ベトナム株式市場には2017年にUPCOM(未上場株)市場に上場→2019年にホーチミン証券取引所に上場しています。
2016年にANAがベトナム航空に出資
(参考:2016年当時のニュース)
また、2016年にANAがベトナム航空へ出資しベトナム航空株の約8.8%を取得。以後、日本とベトナムを結ぶ路線などでANAとベトナム航空は共同運航(コードシェア)を開始。
ANAのマイレージクラブ会員はベトナム航空とのシェア便でもマイルが貯められたり、マイル特典でベトナム航空のフライトに乗ることも可能になっています。

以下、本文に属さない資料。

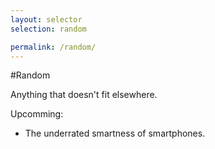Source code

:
 ```yaml
---
layout: selector
selection: random

permalink: /random/
---
```


#Random

Anything that doesn't fit elsewhere.

Upcomming:
*   The underrated smartness of smartphones.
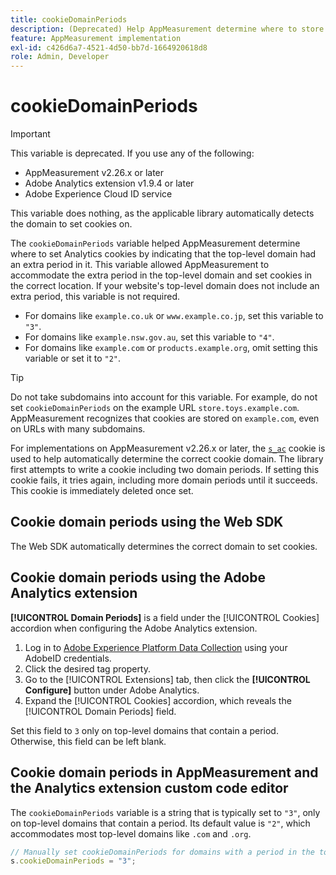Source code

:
 ```yaml
---
title: cookieDomainPeriods
description: (Deprecated) Help AppMeasurement determine where to store cookies when a website's top-level domain contains a period.
feature: AppMeasurement implementation
exl-id: c426d6a7-4521-4d50-bb7d-1664920618d8
role: Admin, Developer
---
```

# cookieDomainPeriods

>[!IMPORTANT]
>This variable is deprecated. If you use any of the following:
>
>* AppMeasurement v2.26.x or later
>* Adobe Analytics extension v1.9.4 or later
>* Adobe Experience Cloud ID service
>
>This variable does nothing, as the applicable library automatically detects the domain to set cookies on.

The `cookieDomainPeriods` variable helped AppMeasurement determine where to set Analytics cookies by indicating that the top-level domain had an extra period in it. This variable allowed AppMeasurement to accommodate the extra period in the top-level domain and set cookies in the correct location. If your website's top-level domain does not include an extra period, this variable is not required.

* For domains like `example.co.uk` or `www.example.co.jp`, set this variable to `"3"`.
* For domains like `example.nsw.gov.au`, set this variable to `"4"`.
* For domains like `example.com` or `products.example.org`, omit setting this variable or set it to `"2"`.

>[!TIP]
>
>Do not take subdomains into account for this variable. For example, do not set `cookieDomainPeriods` on the example URL `store.toys.example.com`. AppMeasurement recognizes that cookies are stored on `example.com`, even on URLs with many subdomains.

For implementations on AppMeasurement v2.26.x or later, the [`s_ac`](https://experienceleague.adobe.com/en/docs/core-services/interface/data-collection/cookies/analytics) cookie is used to help automatically determine the correct cookie domain. The library first attempts to write a cookie including two domain periods. If setting this cookie fails, it tries again, including more domain periods until it succeeds. This cookie is immediately deleted once set.

## Cookie domain periods using the Web SDK

The Web SDK automatically determines the correct domain to set cookies.

## Cookie domain periods using the Adobe Analytics extension

**[!UICONTROL Domain Periods]** is a field under the [!UICONTROL Cookies] accordion when configuring the Adobe Analytics extension.

1. Log in to [Adobe Experience Platform Data Collection](https://experience.adobe.com/data-collection) using your AdobeID credentials.
1. Click the desired tag property.
1. Go to the [!UICONTROL Extensions] tab, then click the **[!UICONTROL Configure]** button under Adobe Analytics.
1. Expand the [!UICONTROL Cookies] accordion, which reveals the [!UICONTROL Domain Periods] field.

Set this field to `3` only on top-level domains that contain a period. Otherwise, this field can be left blank.

## Cookie domain periods in AppMeasurement and the Analytics extension custom code editor

The `cookieDomainPeriods` variable is a string that is typically set to `"3"`, only on top-level domains that contain a period. Its default value is `"2"`, which accommodates most top-level domains like `.com` and `.org`.

```js
// Manually set cookieDomainPeriods for domains with a period in the top-level domain, such as www.example.co.uk
s.cookieDomainPeriods = "3";
```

ANAとの提携もプラスとなり2019年頃までベトナム航空の業績は好調でしたが2020年のコロナ流行以来、業績が悪化し経営難に陥っています。
そうした理由もありSBI証券ではベトナム航空株の売買は不可(取り扱いなし)でした。(参考>>SBI 証券 ベトナム株式取扱銘柄一覧)
【上場廃止も】ベトナム航空の経営状況
(※業績の出所:ベトナム金融情報サイト「Vietstock」)
上記は2019年〜2022年の4年間のベトナム航空の業績推移です。
コロナが流行した2020年はベトナム政府の政策によって厳しい移動制限がかかったため仕方のない側面もありますが、営業利益 (Operating profit)は2020年からマイナスとなり3年連続で営業赤字を記録、経営難に陥っています。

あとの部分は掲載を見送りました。